Other days I might be zooming off to various archives or to interview women involved in the arts. My most recent interview took place on the artist’s moored houseboat which was a fun location. I also teach part time at Coventry University so you might find me preparing PowerPoints or delivering lectures. The canon of art history is generally taught in a very male (and white and European) centric way, so I always aim to address this and include women and artists of colour in my lectures.
What or who inspires you in your work?
Both of my PhD supervisors are women, which shouldn’t be unusual but up until now I’ve mainly been taught by men at university. They both inspire and encourage me to achieve my best. Prior to this I hadn’t thought I’d want a job in academia – however, they’ve been great role models to make me think twice about whether I want to continue working in a research and/or teaching capacity.
Otherwise I’m inspired by art – particularly the works of Eva Hesse, who I wrote my undergraduate dissertation about. That was my first taste of research and I really enjoyed it. I recently co-supervised a third year’s dissertation on Hesse which was a nice career moment for me.
I love visiting galleries and museums and usually leave feeling inspired in some way.
Why do we need gender equality in research?
Role models are super important – “you can’t be what you can’t see”. It’s still often the case in art schools that even though most students are women, most of their lecturers are men.
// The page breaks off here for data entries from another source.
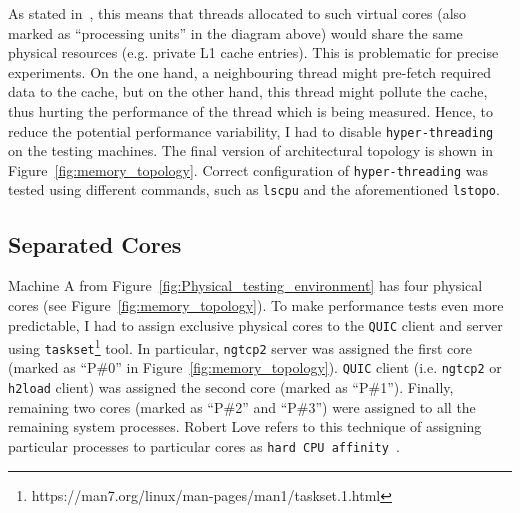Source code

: \documentclass[12pt,a4paper,twoside,openright]{report}
\begin{document}
As stated in~\cite{hyperthreading_book}, this means that threads allocated to such virtual cores (also marked as \enquote{processing units} in the diagram above) would share the same physical resources (e.g. private L1 cache entries).
This is problematic for precise experiments.
On the one hand, a neighbouring thread might pre-fetch required data to the cache, but on the other hand, this thread might pollute the cache, thus hurting the performance of the thread which is being measured.
Hence, to reduce the potential performance variability, I had to disable \texttt{hyper-threading} on the testing machines.
The final version of architectural topology is shown in Figure~\ref{fig:memory_topology}. 
Correct configuration of \texttt{hyper-threading} was tested using different commands, such as \texttt{lscpu} and the aforementioned \texttt{lstopo}. 

    
    
\subsection{Separated Cores} \label{SeparatedCores_Subsection_Tag}
Machine A from Figure~\ref{fig:Physical_testing_environment} has four physical cores (see Figure~\ref{fig:memory_topology}).
To make performance tests even more predictable, I had to assign exclusive physical cores to the \texttt{QUIC} client and server using \texttt{taskset}\footnote{https://man7.org/linux/man-pages/man1/taskset.1.html} tool.
In particular, \texttt{ngtcp2} server was assigned the first core (marked as \enquote{P\#0} in Figure~\ref{fig:memory_topology}).
\texttt{QUIC} client (i.e. \texttt{ngtcp2} or \texttt{h2load} client) was assigned the second core (marked as \enquote{P\#1}).
Finally, remaining two cores (marked as \enquote{P\#2} and \enquote{P\#3}) were assigned to all the remaining system processes.
Robert Love refers to this technique of assigning particular processes to particular cores as \texttt{hard CPU affinity}~\cite{CPU_Affinity}.
\end{document}
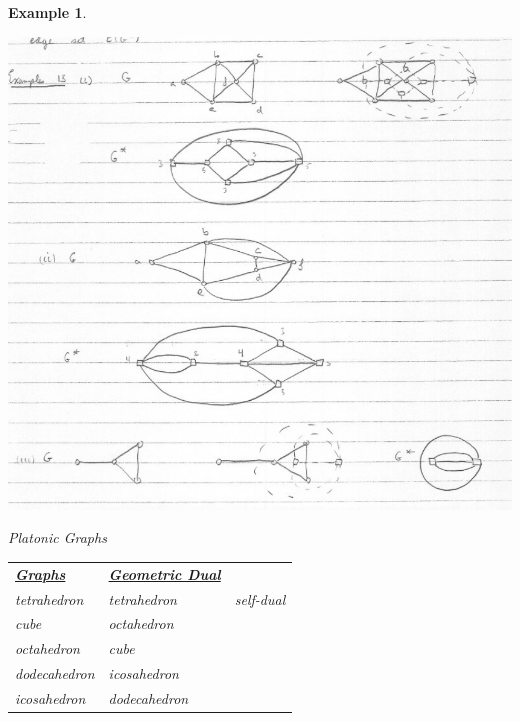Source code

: \documentclass[12pt]{article}
\newtheorem{example}{Example}
\begin{document}
\begin{example}
	\begin{center}
		\includegraphics[scale=0.5]{dualgraph}
	\end{center}

	Platonic Graphs

	\begin{table}[H]
		\begin{center}
			\begin{tabular}{lll}
				\uline{\textbf{Graphs}} & \uline{\textbf{Geometric Dual}} &           \\
				tetrahedron             & tetrahedron                     & self-dual \\
				cube                    & octahedron                      &           \\
				octahedron              & cube                            &           \\
				dodecahedron            & icosahedron                     &           \\
				icosahedron             & dodecahedron                    &
			\end{tabular}
		\end{center}
	\end{table}

\end{example}
\end{document}
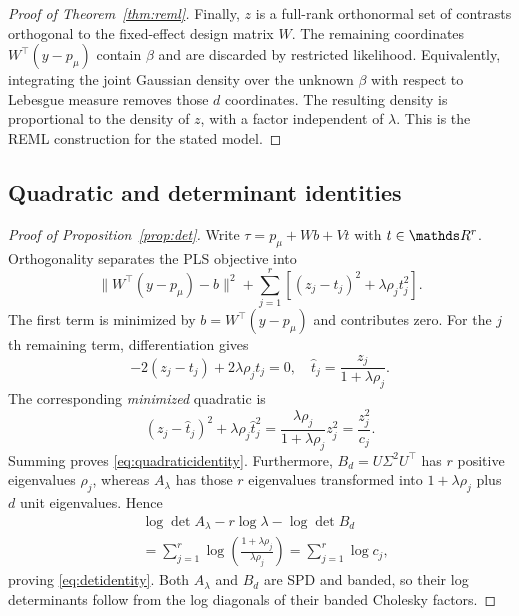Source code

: \begin{proof}[Proof of Theorem~\ref{thm:reml}]
Finally, $z$ is a full-rank orthonormal set
of contrasts orthogonal to the fixed-effect
design matrix $W$. The remaining coordinates
$W^\top(y-p_\mu)$ contain $\beta$ and are
discarded by restricted likelihood. Equivalently,
integrating the joint Gaussian density over
the unknown $\beta$ with respect to Lebesgue
measure removes those $d$ coordinates.
The resulting density is proportional to the
density of $z$, with a factor independent
of $\lambda$. This is the REML construction
for the stated model.
\end{proof}

\subsection{Quadratic and determinant identities}

\begin{proof}[Proof of Proposition~\ref{prop:det}]
Write $\tau=p_\mu+Wb+Vt$ with
$t\in\R^r$. Orthogonality separates
the PLS objective into
\begin{equation}\label{eq:orthogonal-objective}
\|W^\top(y-p_\mu)-b\|^2+
\sum_{j=1}^r\left[
(z_j-t_j)^2+\lambda\rho_jt_j^2\right].
\end{equation}
The first term is minimized by
$b=W^\top(y-p_\mu)$ and contributes
zero. For the $j$th remaining term,
differentiation gives
\begin{equation}\label{eq:orthogonal-first-order-condition}
-2(z_j-t_j)+2\lambda\rho_jt_j=0,
\quad
\widehat t_j=\frac{z_j}{1+\lambda\rho_j}.
\end{equation}
The corresponding \emph{minimized}
quadratic is
\begin{equation}\label{eq:orthogonal-minimum}
(z_j-\widehat t_j)^2+
\lambda\rho_j\widehat t_j^2
=\frac{\lambda\rho_j}{1+\lambda\rho_j}
z_j^2=\frac{z_j^2}{c_j}.
\end{equation}
Summing proves \eqref{eq:quadraticidentity}.
Furthermore, $B_d=U\Sigma^2U^\top$
has $r$ positive eigenvalues $\rho_j$,
whereas $A_\lambda$ has those
$r$ eigenvalues transformed into
$1+\lambda\rho_j$ plus $d$ unit
eigenvalues. Hence
\begin{equation}\label{eq:logdet-spectral-proof}
\begin{aligned}
&\log\det A_\lambda-r\log\lambda-\log\det B_d\\
&=\sum_{j=1}^r\log\!\left(
\frac{1+\lambda\rho_j}{\lambda\rho_j}
\right)
=\sum_{j=1}^r\log c_j,
\end{aligned}
\end{equation}
proving \eqref{eq:detidentity}.
Both $A_\lambda$ and $B_d$ are SPD
and banded, so their log determinants
follow from the log diagonals of
their banded Cholesky factors.
\end{proof}
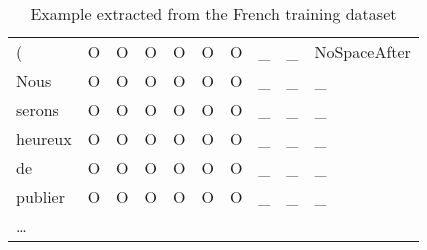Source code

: \begin{table}[!htbp]
{\begin{tabular}{l|ll|lll|l|ll|l}
            (                                   & O                              & O                            & O             & O                        & O    & O             & \_      & \_   & NoSpaceAfter \\
            Nous                                & O                              & O                            & O             & O                        & O    & O             & \_      & \_   & \_           \\
            serons                              & O                              & O                            & O             & O                        & O    & O             & \_      & \_   & \_           \\
            heureux                             & O                              & O                            & O             & O                        & O    & O             & \_      & \_   & \_           \\
            de                                  & O                              & O                            & O             & O                        & O    & O             & \_      & \_   & \_           \\
            publier                             & O                              & O                            & O             & O                        & O    & O             & \_      & \_   & \_           \\
            \dots                                                                                                                                                                                                 \\
        \end{tabular}
    }
    \caption{Example extracted from the French training dataset}
    \label{extraitCorpus}
\end{table}


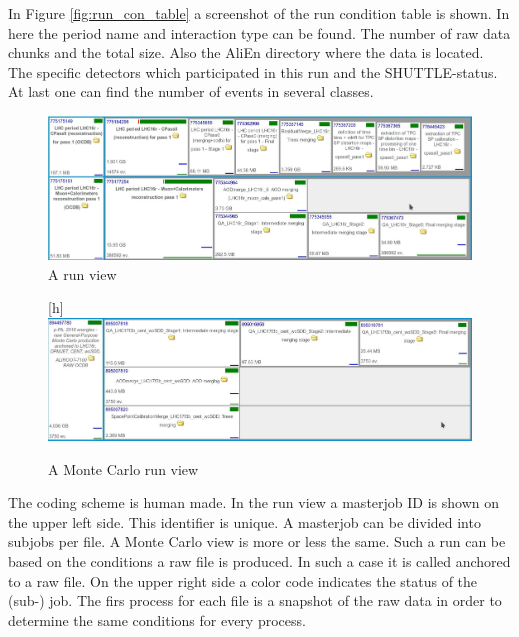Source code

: In Figure \ref{fig:run_con_table} a screenshot of the run condition table is shown. In here the period name and interaction type can be found. The number of raw data chunks and the total size. Also the AliEn directory where the data is located. The specific detectors which participated in this run and the SHUTTLE-status. At last one can find the number of events in several classes.

\begin{figure}[h]
  \begin{center}
    \includegraphics[scale=0.2]{./images/run_view.jpg}
    \caption{A run view}
    \label{fig:run_view}
  \end{center}
\end{figure}


\begin{figure}
  \begin{center}[h]
    \includegraphics[scale=0.2]{./images/run_view_mc.jpg}
    \caption{A Monte Carlo run view}
    \label{fig:run_view_mc}
  \end{center}
\end{figure}

The coding scheme is human made. In the run view a masterjob ID is shown on the upper left side. This identifier is unique. A masterjob can be divided into subjobs per file. A Monte Carlo view is more or less the same. Such a run can be based on the conditions a raw file is produced. In such a case it is called anchored to a raw file. On the upper right side a color code indicates the status of the (sub-) job. The firs process for each file is a snapshot of the raw data in order to determine the same conditions for every process.

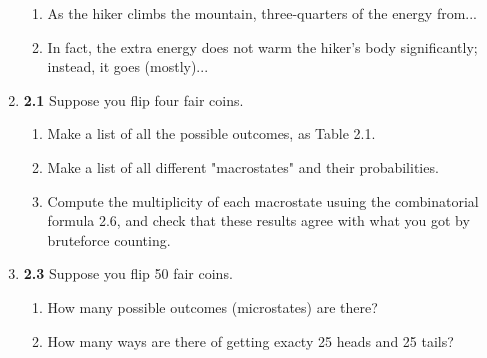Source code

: \documentclass[fleqn]{article}
\begin{document}
\begin{enumerate}
\begin{enumerate}

      \item As the hiker climbs the mountain, three-quarters of the energy from...


      \item In fact, the extra energy does not warm the hiker's body significantly; instead, it goes (mostly)...


    \end{enumerate}


    \item \textbf{2.1} Suppose you flip four fair coins.
    \begin{enumerate}
      \item Make a list of all the possible outcomes, as Table 2.1.


      \item Make a list of all different "macrostates" and their probabilities.


      \item Compute the multiplicity of each macrostate usuing the combinatorial formula 2.6, and check 
      that these results agree with what you got by bruteforce counting.

      
    \end{enumerate}


    \item \textbf{2.3} Suppose you flip 50 fair coins.
    \begin{enumerate}
      \item How many possible outcomes (microstates) are there?


      \item How many ways are there of getting exacty 25 heads and 25 tails?


\end{enumerate}
\end{enumerate}
\end{document}

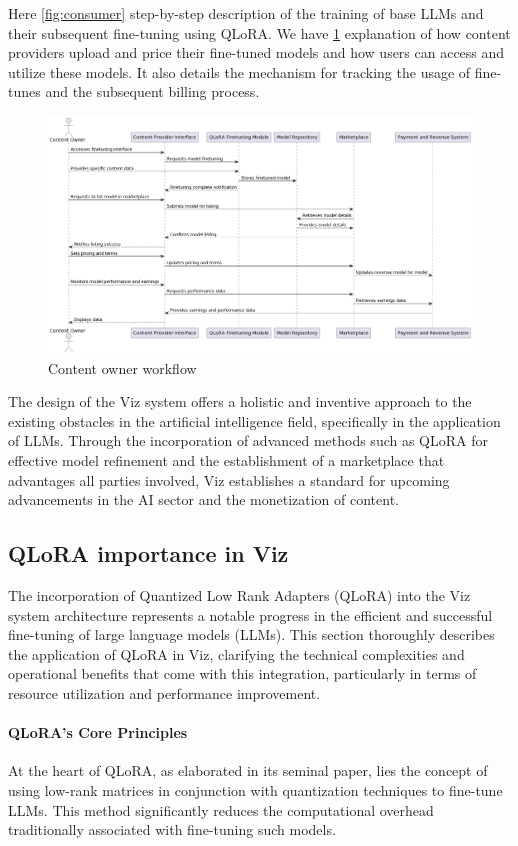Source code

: \documentclass{article}
\begin{document}
Here \ref{fig:consumer} step-by-step description of the training of base LLMs and their subsequent fine-tuning using QLoRA.  We have \ref{fig:content-owner} explanation of how content providers upload and price their fine-tuned models and how users can access and utilize these models. It also details the mechanism for tracking the usage of fine-tunes and the subsequent billing process.

\begin{figure}[ht]
    \centering
    \includegraphics[width=1.0\linewidth]{viz-3.png}
    \caption{Content owner workflow}
    \label{fig:content-owner}
\end{figure}

The design of the Viz system offers a holistic and inventive approach to the existing obstacles in the artificial intelligence field, specifically in the application of LLMs. Through the incorporation of advanced methods such as QLoRA for effective model refinement and the establishment of a marketplace that advantages all parties involved, Viz establishes a standard for upcoming advancements in the AI sector and the monetization of content.
\subsection{QLoRA importance in Viz}

The incorporation of Quantized Low Rank Adapters (QLoRA) into the Viz system architecture represents a notable progress in the efficient and successful fine-tuning of large language models (LLMs). This section thoroughly describes the application of QLoRA in Viz, clarifying the technical complexities and operational benefits that come with this integration, particularly in terms of resource utilization and performance improvement.

\paragraph{QLoRA's Core Principles} At the heart of QLoRA, as elaborated in its seminal paper, lies the concept of using low-rank matrices in conjunction with quantization techniques to fine-tune LLMs. This method significantly reduces the computational overhead traditionally associated with fine-tuning such models.
\end{document}

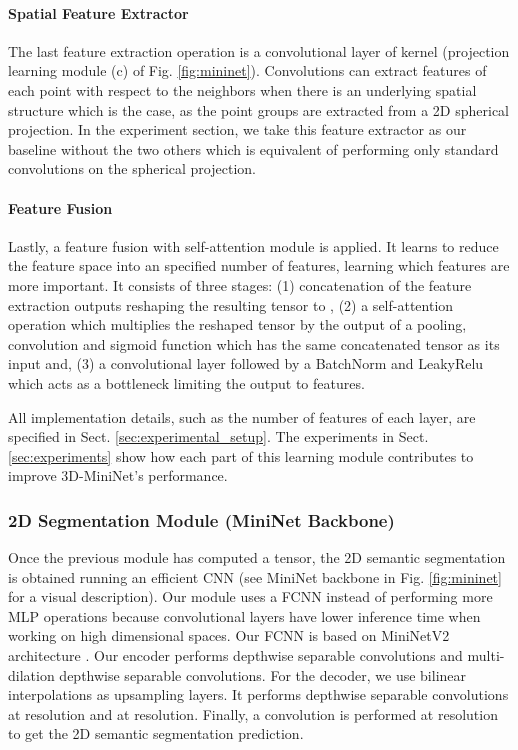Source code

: \documentclass[letterpaper, 10 pt, journal, twoside]{IEEEtran}
\begin{document}
\paragraph*{Spatial Feature Extractor}
The last feature extraction operation is a convolutional layer of kernel  (projection learning module (c) of Fig. \ref{fig:mininet}).   Convolutions can extract features of each point with respect to the neighbors when there is an underlying spatial structure which is the case,  as the point groups are extracted from a 2D spherical projection.
In the experiment section, we take this feature extractor as our baseline without the two others which is equivalent of performing only standard convolutions on the spherical projection. 



\paragraph*{Feature Fusion}
Lastly, a feature fusion with self-attention module is applied. 
It learns to reduce the feature space into an specified number of features, learning which features are more important.
It consists of three stages: (1) concatenation of the feature extraction outputs reshaping  the resulting  tensor to , (2) a self-attention operation which multiplies the  reshaped tensor by the output of a pooling,  convolution and sigmoid function which has the same concatenated tensor as its input and, (3) a  convolutional layer followed by a BatchNorm and LeakyRelu which acts as a bottleneck limiting the output to  features. 

All implementation details, such as the number of features of each layer, are specified in Sect. \ref{sec:experimental_setup}. The experiments in Sect. \ref{sec:experiments} show how each part of this learning module contributes to improve 3D-MiniNet's performance.



 \subsubsection{2D Segmentation Module (MiniNet Backbone)}
Once the previous module has computed a  tensor, the 2D semantic segmentation is obtained running an efficient CNN (see MiniNet backbone in Fig. \ref{fig:mininet} for a visual description). 
Our module uses a FCNN instead of performing more MLP operations because convolutional layers have lower inference time when working on high dimensional spaces. 
Our FCNN is based on MiniNetV2 architecture \cite{alonso2020MininetV2}.  Our encoder performs  depthwise separable convolutions and  multi-dilation  depthwise separable convolutions. For the decoder, we use bilinear interpolations as upsampling layers. It performs  depthwise separable convolutions at   resolution and   at   resolution. Finally, a convolution is performed at   resolution  to get the 2D semantic segmentation prediction. 
\end{document}

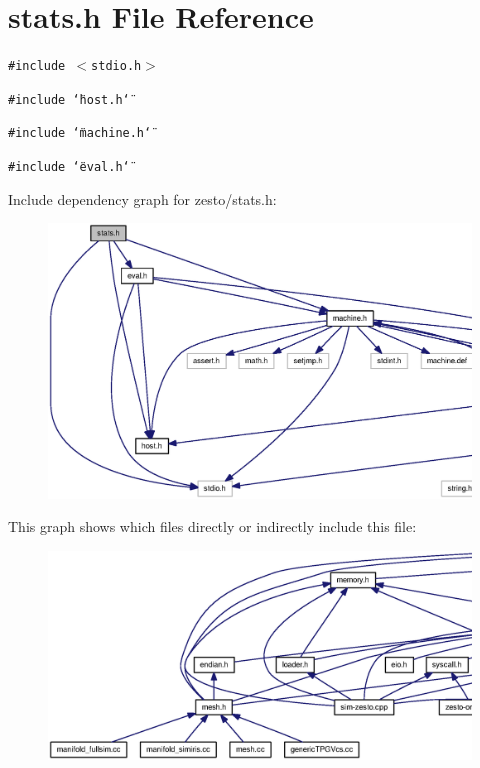 \section{stats.h File Reference}
\label{zesto_2stats_8h}
{\tt \#include $<$stdio.h$>$}\par
{\tt \#include \char`\"{}host.h\char`\"{}}\par
{\tt \#include \char`\"{}machine.h\char`\"{}}\par
{\tt \#include \char`\"{}eval.h\char`\"{}}\par


Include dependency graph for zesto/stats.h:\nopagebreak
\begin{figure}[H]
\begin{center}
\leavevmode
\includegraphics[width=412pt]{zesto_2stats_8h__incl}
\end{center}
\end{figure}


This graph shows which files directly or indirectly include this file:\nopagebreak
\begin{figure}[H]
\begin{center}
\leavevmode
\includegraphics[width=420pt]{zesto_2stats_8h__dep__incl}
\end{center}
\end{figure}
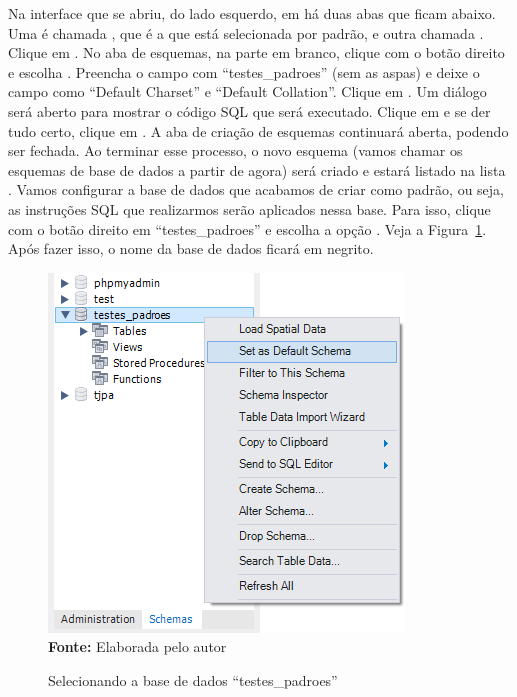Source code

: Na interface que se abriu, do lado esquerdo, em  há duas abas que ficam abaixo. Uma é chamada , que é a que está selecionada por padrão, e outra chamada . Clique em . No aba de esquemas, na parte em branco, clique com o botão direito e escolha . Preencha o campo  com ``testes\_padroes'' (sem as aspas) e deixe o campo  como ``Default Charset'' e ``Default Collation''. Clique em . Um diálogo será aberto para mostrar o código SQL que será executado. Clique em  e se der tudo certo, clique em . A aba de criação de esquemas continuará aberta, podendo ser fechada. Ao terminar esse processo, o novo esquema (vamos chamar os esquemas de base de dados a partir de agora) será criado e estará listado na lista . Vamos configurar a base de dados que acabamos de criar como padrão, ou seja, as instruções SQL que realizarmos serão aplicados nessa base. Para isso, clique com o botão direito em ``testes\_padroes'' e escolha a opção . Veja a Figura~\ref{fig:cap04SelecionandoEsquema}. Após fazer isso, o nome da base de dados ficará em negrito.

\FloatBarrier
\begin{figure}[!htbp]
    \centering
    \caption{Selecionando a base de dados ``testes\_padroes''}
    \includegraphics[scale=0.8]{imagens/cap04SelecionandoEsquema}
    \\\textbf{Fonte:} Elaborada pelo autor
    \label{fig:cap04SelecionandoEsquema}
\end{figure}
\FloatBarrier

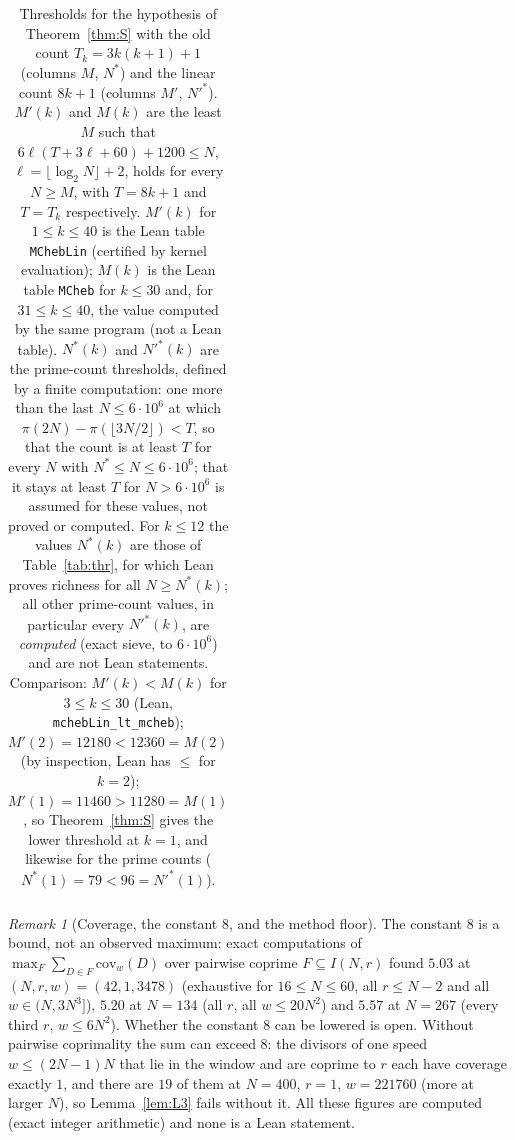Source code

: \documentclass[11pt]{article}
\theoremstyle{definition}
\theoremstyle{remark}
\newtheorem{remark}[theorem]{Remark}
\begin{document}
\begin{table}[!t]
{\begin{tabular}{r r r r r | r r r r r}
\end{tabular}}
\caption{Thresholds for the hypothesis of Theorem~\ref{thm:S} with the old count $T_k=3k(k+1)+1$ (columns $M$, $N^*$) and the linear count $8k+1$ (columns $M'$, $N'^*$). $M'(k)$ and $M(k)$ are the least $M$ such that $6\ell(T+3\ell+60)+1200\le N$, $\ell=\lfloor\log_2N\rfloor+2$, holds for every $N\ge M$, with $T=8k+1$ and $T=T_k$ respectively. $M'(k)$ for $1\le k\le40$ is the Lean table \texttt{MChebLin} (certified by kernel evaluation); $M(k)$ is the Lean table \texttt{MCheb} for $k\le30$ and, for $31\le k\le40$, the value computed by the same program (not a Lean table). $N^*(k)$ and $N'^*(k)$ are the prime-count thresholds, defined by a finite computation: one more than the last $N\le6\cdot10^6$ at which $\pi(2N)-\pi(\lfloor3N/2\rfloor)<T$, so that the count is at least $T$ for every $N$ with $N^*\le N\le6\cdot10^6$; that it stays at least $T$ for $N>6\cdot10^6$ is assumed for these values, not proved or computed. For $k\le12$ the values $N^*(k)$ are those of Table~\ref{tab:thr}, for which Lean proves richness for all $N\ge N^*(k)$; all other prime-count values, in particular every $N'^*(k)$, are \emph{computed} (exact sieve, to $6\cdot10^6$) and are not Lean statements. Comparison: $M'(k)<M(k)$ for $3\le k\le30$ (Lean, \texttt{mchebLin\_lt\_mcheb}); $M'(2)=12180<12360=M(2)$ (by inspection, Lean has $\le$ for $k=2$); $M'(1)=11460>11280=M(1)$, so Theorem~\ref{thm:S} gives the lower threshold at $k=1$, and likewise for the prime counts ($N^*(1)=79<96=N'^*(1)$).}
\label{tab:lin}
\end{table}

\begin{remark}[Coverage, the constant $8$, and the method floor]\label{rem:cov}
The constant $8$ is a bound, not an observed maximum: exact computations of $\max_F\sum_{D\in F}\mathrm{cov}_w(D)$ over pairwise coprime $F\subseteq I(N,r)$ found $5.03$ at $(N,r,w)=(42,1,3478)$ (exhaustive for $16\le N\le60$, all $r\le N-2$ and all $w\in(N,3N^3]$), $5.20$ at $N=134$ (all $r$, all $w\le20N^2$) and $5.57$ at $N=267$ (every third $r$, $w\le6N^2$). Whether the constant $8$ can be lowered is open. Without pairwise coprimality the sum can exceed $8$: the divisors of one speed $w\le(2N-1)N$ that lie in the window and are coprime to $r$ each have coverage exactly $1$, and there are $19$ of them at $N=400$, $r=1$, $w=221760$ (more at larger $N$), so Lemma~\ref{lem:L3} fails without it. All these figures are computed (exact integer arithmetic) and none is a Lean statement.
\end{remark}
\end{document}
When I was working as a curator the team at my level were all women, while the Head of Art and the Keeper of Art were both men. This isn’t just a coincidence!
I often feel self-conscious of being a young woman in research – worried that I don’t look enough like a researcher, that people won’t recognise me as a subject specialist or take me seriously. That’s a very damaging way to think and it absolutely comes from not seeing people like myself represented in research.
What advice do you have for fellow researchers?
It’ll be tough, but you CAN do it. I’ve dealt with imposter syndrome a lot throughout my PhD. However, my mum often reminds me “you wouldn’t be here doing it if someone didn’t know that you’re able to”. A PhD requires a lot of dedication, obsessive attention to detail, time management and passion – if you can do all of those, you can do a PhD!
Now that I’m mostly in the writing stage, I find the Pomodoro technique very effective for getting work done, interspersed with short breaks. I also know I’m most productive in the mornings so will try to get a lot done then and keep the afternoons for emails, lesson planning and other admin tasks. It’s important to have a work/life balance too, so try and have some protected relaxing time as well as protected writing time.